Summary: Let our lives be characterized by the love of Christ so that when those around us ask the question, "Where is their God?" They will see the answer plain and obvious in lives lived full of the costly grace of genuine repentance which leads us to not only
Where is Their God? Joel 2:1-2, 12-17
Dietrich Bonhoeffer, the twentieth century pastor and theologian once wrote, “Cheap grace is the preaching of forgiveness without requiring repentance, baptism without obedience, Communion without confession.
Cheap grace is grace without discipleship, grace without the cross, and grace without Jesus Christ, living and incarnate.
Costly grace - is the treasure hidden in the field; for the sake of it a man will gladly go and sell all that he has. It is the pearl of great price to buy [for] which the merchant will sell all his goods.
It is the kingly rule of Christ, for whose sake a man will pluck out the eye which causes him to stumble, it is the call of Jesus Christ at which the disciple leaves his nets and follows him. …
Such grace is costly because it calls us to follow, and it is grace because it calls us to follow Jesus Christ.

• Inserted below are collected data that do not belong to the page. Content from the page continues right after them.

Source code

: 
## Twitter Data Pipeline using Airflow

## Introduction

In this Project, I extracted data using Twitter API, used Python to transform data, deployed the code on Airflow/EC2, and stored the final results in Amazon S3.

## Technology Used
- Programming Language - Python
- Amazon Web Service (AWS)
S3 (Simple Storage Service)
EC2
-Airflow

Ash Wednesday was originally called dies cinerum – the day of ashes – is a time when Christians recall the sacrifice of Jesus Christ as we enter into the season of the celebration of the Cross – the season of Lent.
In his work “Lives of the Saints”, the 8th century abbot Aelfric writes, “We read in the books both in the Old Law and in the New that the men who repented of their sins bestrewed themselves with ashes and clothed their bodies with sackcloth.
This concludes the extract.